There are also some contradictions apparent in Paulson’s telling.   He gives us several of his seemingly expert opinions about the financial events of the last two years before reminding us that, “I’m not an economist.”   This has the same effect as someone writing about brain surgery and then stating, “I am not a physician.”   He also tells us that he’s not a sentimental person, but he writes of the often-criticized Tim Geithner like a father writing about his favorite son.   One half expects to read that Geithner solved the financial crisis by walking on water.

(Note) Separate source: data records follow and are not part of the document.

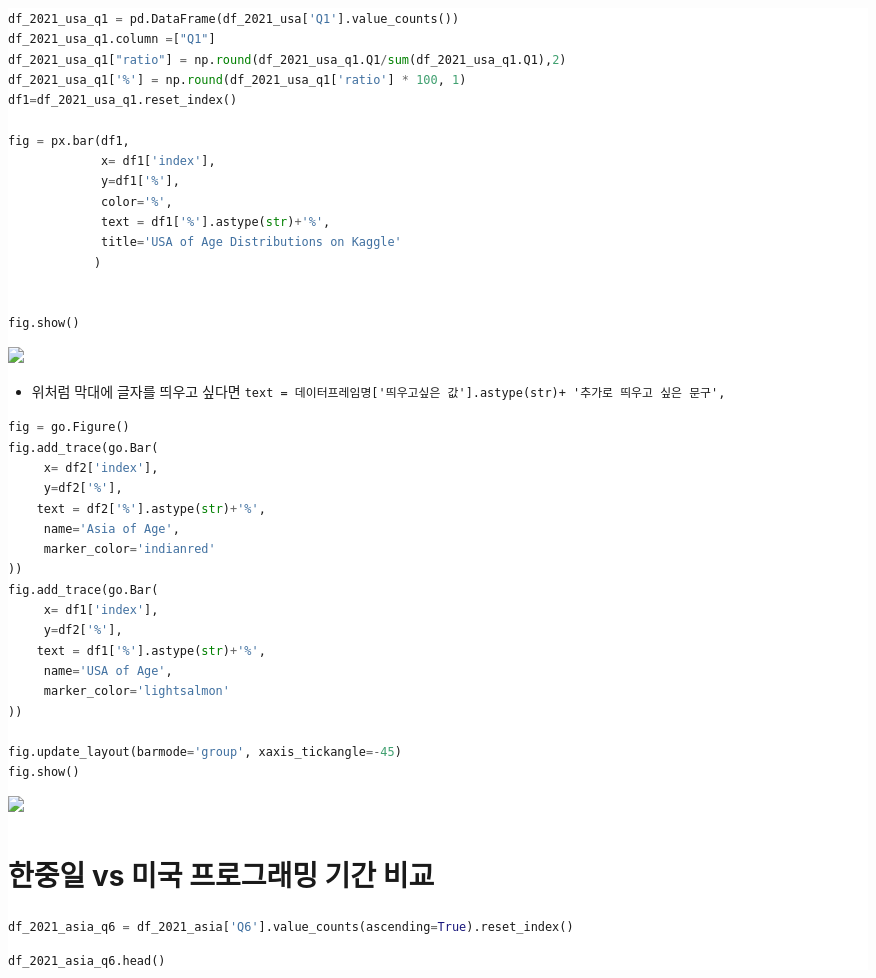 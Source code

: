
 ```python
df_2021_usa_q1 = pd.DataFrame(df_2021_usa['Q1'].value_counts())
df_2021_usa_q1.column =["Q1"]
df_2021_usa_q1["ratio"] = np.round(df_2021_usa_q1.Q1/sum(df_2021_usa_q1.Q1),2)
df_2021_usa_q1['%'] = np.round(df_2021_usa_q1['ratio'] * 100, 1)
df1=df_2021_usa_q1.reset_index()

fig = px.bar(df1,
             x= df1['index'],
             y=df1['%'],
             color='%',
             text = df1['%'].astype(str)+'%',
             title='USA of Age Distributions on Kaggle'
            )

      
fig.show()
```
![](/images/usa_age_ver3.png)
- 위처럼 막대에 글자를 띄우고 싶다면 `text = 데이터프레임명['띄우고싶은 값'].astype(str)+ '추가로 띄우고 싶은 문구',`


```python
fig = go.Figure()
fig.add_trace(go.Bar(
     x= df2['index'],
     y=df2['%'],
    text = df2['%'].astype(str)+'%',
     name='Asia of Age',
     marker_color='indianred'
))
fig.add_trace(go.Bar(
     x= df1['index'],
     y=df2['%'],
    text = df1['%'].astype(str)+'%',
     name='USA of Age',
     marker_color='lightsalmon'
))

fig.update_layout(barmode='group', xaxis_tickangle=-45)
fig.show()
```
![](/images/asia_usa_age_ver2.png)
# 한중일 vs 미국 프로그래밍 기간 비교


```python
df_2021_asia_q6 = df_2021_asia['Q6'].value_counts(ascending=True).reset_index()
```


```python
df_2021_asia_q6.head()
```
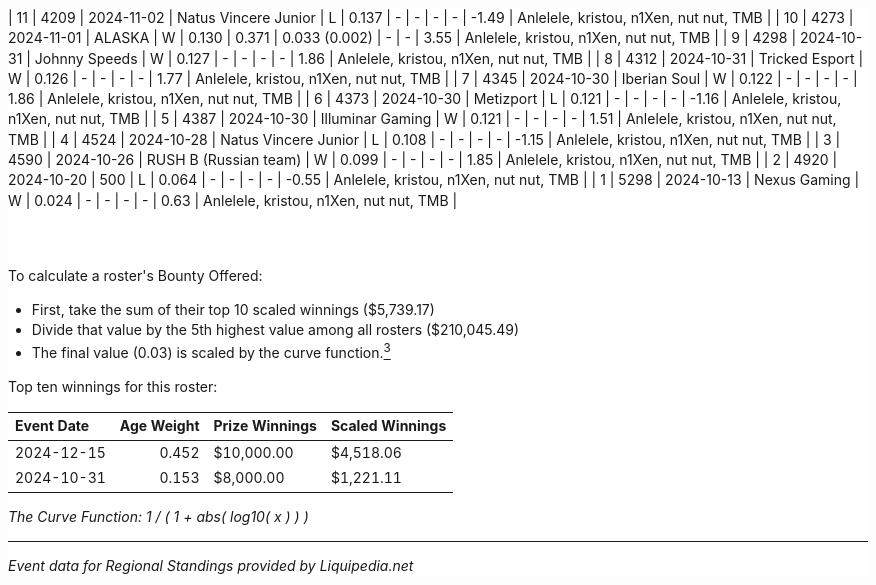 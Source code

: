 |           11 |     4209 | 2024-11-02 | Natus Vincere Junior                      | L   | 0.137      | -            | -                | -                | -         |    -1.49 | Anlelele, kristou, n1Xen, nut nut, TMB |
|           10 |     4273 | 2024-11-01 | ALASKA                                    | W   | 0.130      | 0.371        | 0.033 (0.002)    | -                | -         |     3.55 | Anlelele, kristou, n1Xen, nut nut, TMB |
|            9 |     4298 | 2024-10-31 | Johnny Speeds                             | W   | 0.127      | -            | -                | -                | -         |     1.86 | Anlelele, kristou, n1Xen, nut nut, TMB |
|            8 |     4312 | 2024-10-31 | Tricked Esport                            | W   | 0.126      | -            | -                | -                | -         |     1.77 | Anlelele, kristou, n1Xen, nut nut, TMB |
|            7 |     4345 | 2024-10-30 | Iberian Soul                              | W   | 0.122      | -            | -                | -                | -         |     1.86 | Anlelele, kristou, n1Xen, nut nut, TMB |
|            6 |     4373 | 2024-10-30 | Metizport                                 | L   | 0.121      | -            | -                | -                | -         |    -1.16 | Anlelele, kristou, n1Xen, nut nut, TMB |
|            5 |     4387 | 2024-10-30 | Illuminar Gaming                          | W   | 0.121      | -            | -                | -                | -         |     1.51 | Anlelele, kristou, n1Xen, nut nut, TMB |
|            4 |     4524 | 2024-10-28 | Natus Vincere Junior                      | L   | 0.108      | -            | -                | -                | -         |    -1.15 | Anlelele, kristou, n1Xen, nut nut, TMB |
|            3 |     4590 | 2024-10-26 | RUSH B (Russian team)                     | W   | 0.099      | -            | -                | -                | -         |     1.85 | Anlelele, kristou, n1Xen, nut nut, TMB |
|            2 |     4920 | 2024-10-20 | 500                                       | L   | 0.064      | -            | -                | -                | -         |    -0.55 | Anlelele, kristou, n1Xen, nut nut, TMB |
|            1 |     5298 | 2024-10-13 | Nexus Gaming                              | W   | 0.024      | -            | -                | -                | -         |     0.63 | Anlelele, kristou, n1Xen, nut nut, TMB |

<br />
<span id="table2"></span><br />
To calculate a roster's Bounty Offered:<br />

- First, take the sum of their top 10 scaled winnings ($5,739.17)
- Divide that value by the 5th highest value among all rosters ($210,045.49)
- The final value (0.03) is scaled by the curve function.[<sup>3</sup>](#curveFunction)

Top ten winnings for this roster:<br />

| Event Date | Age Weight | Prize Winnings | Scaled Winnings |
| :- | -: | :- | :- |
| 2024-12-15 |      0.452 | $10,000.00     | $4,518.06       |
| 2024-10-31 |      0.153 | $8,000.00      | $1,221.11       |


<span id="curveFunction"></span>_The Curve Function: 1 / ( 1 + abs( log10( x ) ) )_<br />

---
_Event data for Regional Standings provided by Liquipedia.net_<br />

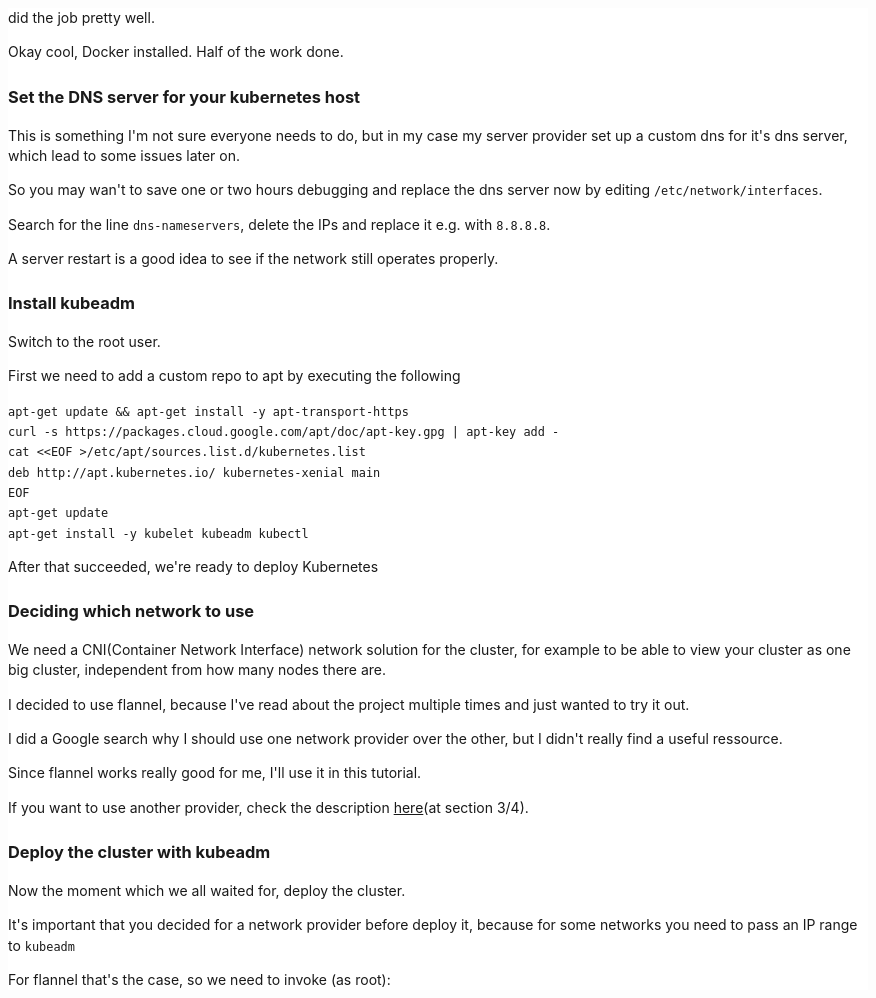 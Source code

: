 did the job pretty well.

Okay cool, Docker installed. Half of the work done.

### Set the DNS server for your kubernetes host

This is something I'm not sure everyone needs to do, but in my case my server provider set up a custom dns for it's dns server, which lead to some issues later on.

So you may wan't to save one or two hours debugging and replace the dns server now by editing `/etc/network/interfaces`.

Search for the line `dns-nameservers`, delete the IPs and replace it e.g. with `8.8.8.8`.

A server restart is a good idea to see if the network still operates properly.

### Install kubeadm

Switch to the root user.

First we need to add a custom repo to apt by executing the following

```
apt-get update && apt-get install -y apt-transport-https
curl -s https://packages.cloud.google.com/apt/doc/apt-key.gpg | apt-key add -
cat <<EOF >/etc/apt/sources.list.d/kubernetes.list
deb http://apt.kubernetes.io/ kubernetes-xenial main
EOF
apt-get update
apt-get install -y kubelet kubeadm kubectl
```

After that succeeded, we're ready to deploy Kubernetes

### Deciding which network to use

We need a CNI(Container Network Interface) network solution for the cluster, for example to be able to view your cluster as one big cluster, independent from how many nodes there are.

I decided to use flannel, because I've read about the project multiple times and just wanted to try it out.

I did a Google search why I should use one network provider over the other, but I didn't really find a useful ressource.

Since flannel works really good for me, I'll use it in this tutorial.

If you want to use another provider, check the description [here](https://kubernetes.io/docs/setup/independent/create-cluster-kubeadm/)(at section 3/4).

### Deploy the cluster with kubeadm

Now the moment which we all waited for, deploy the cluster.

It's important that you decided for a network provider before deploy it, because for some networks you need to pass an IP range to `kubeadm`

For flannel that's the case, so we need to invoke (as root):
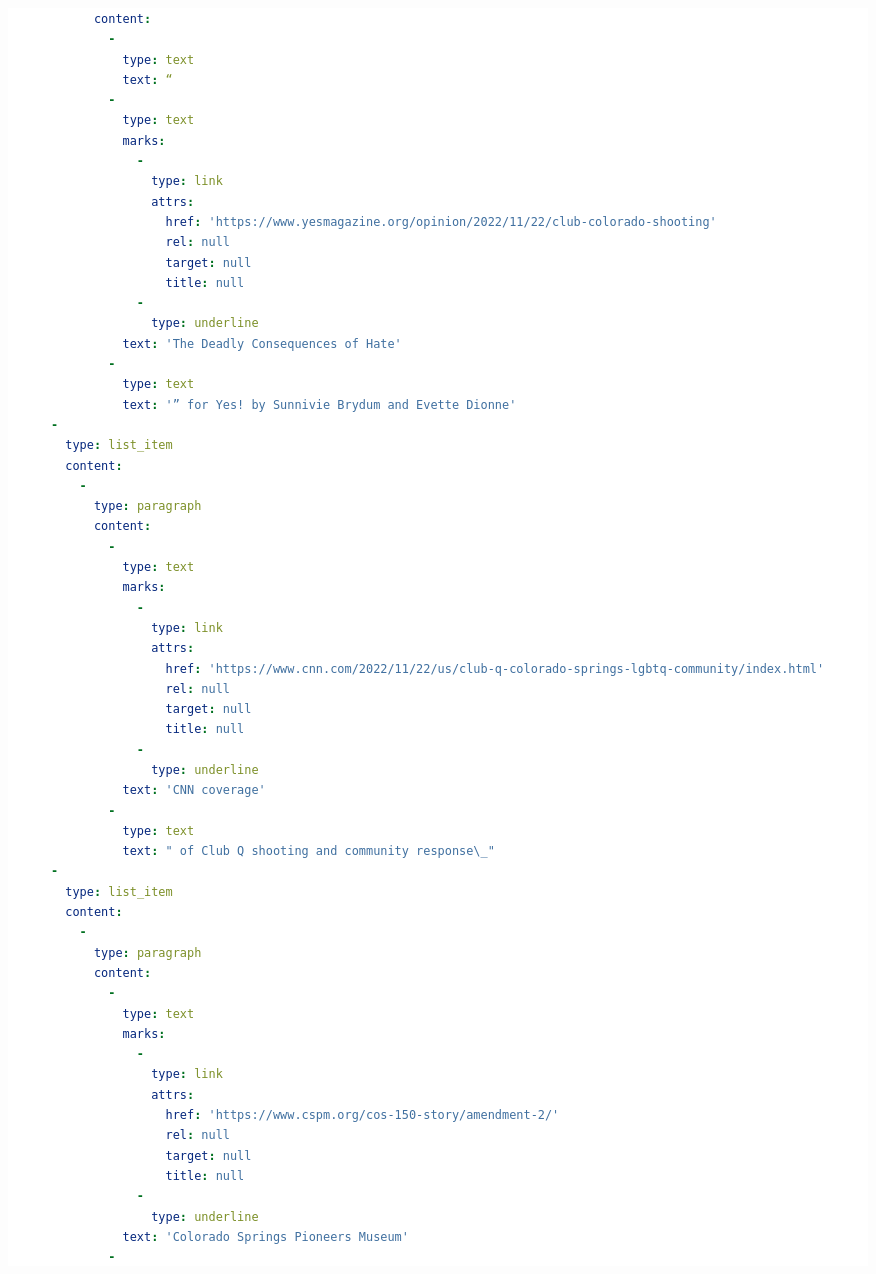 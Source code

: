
 ```yaml
            content:
              -
                type: text
                text: “
              -
                type: text
                marks:
                  -
                    type: link
                    attrs:
                      href: 'https://www.yesmagazine.org/opinion/2022/11/22/club-colorado-shooting'
                      rel: null
                      target: null
                      title: null
                  -
                    type: underline
                text: 'The Deadly Consequences of Hate'
              -
                type: text
                text: '” for Yes! by Sunnivie Brydum and Evette Dionne'
      -
        type: list_item
        content:
          -
            type: paragraph
            content:
              -
                type: text
                marks:
                  -
                    type: link
                    attrs:
                      href: 'https://www.cnn.com/2022/11/22/us/club-q-colorado-springs-lgbtq-community/index.html'
                      rel: null
                      target: null
                      title: null
                  -
                    type: underline
                text: 'CNN coverage'
              -
                type: text
                text: " of Club Q shooting and community response\_"
      -
        type: list_item
        content:
          -
            type: paragraph
            content:
              -
                type: text
                marks:
                  -
                    type: link
                    attrs:
                      href: 'https://www.cspm.org/cos-150-story/amendment-2/'
                      rel: null
                      target: null
                      title: null
                  -
                    type: underline
                text: 'Colorado Springs Pioneers Museum'
              -
```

For those looking for an explanation as to why the U.S. government saved or bailed out some companies but not others, the explanation is not here.   Why did the government ensure that Morgan purchased Bear while permitting Lehman Brothers to fail?   All that can be said is that Paulson provides a few non-explanatory explanations.   In the end they just do not add up.

And lastly, as Bob Seger might have warned, what to leave out is just as important as what to leave in.   Kate Kelly in her nonfiction account nailed it.   Paulson was not even close.

Take Away:  Street Fighters is highly recommended.  

A copy of Street Fighters was purchased by the reviewer.   A copy of On the Brink was provided by the publisher.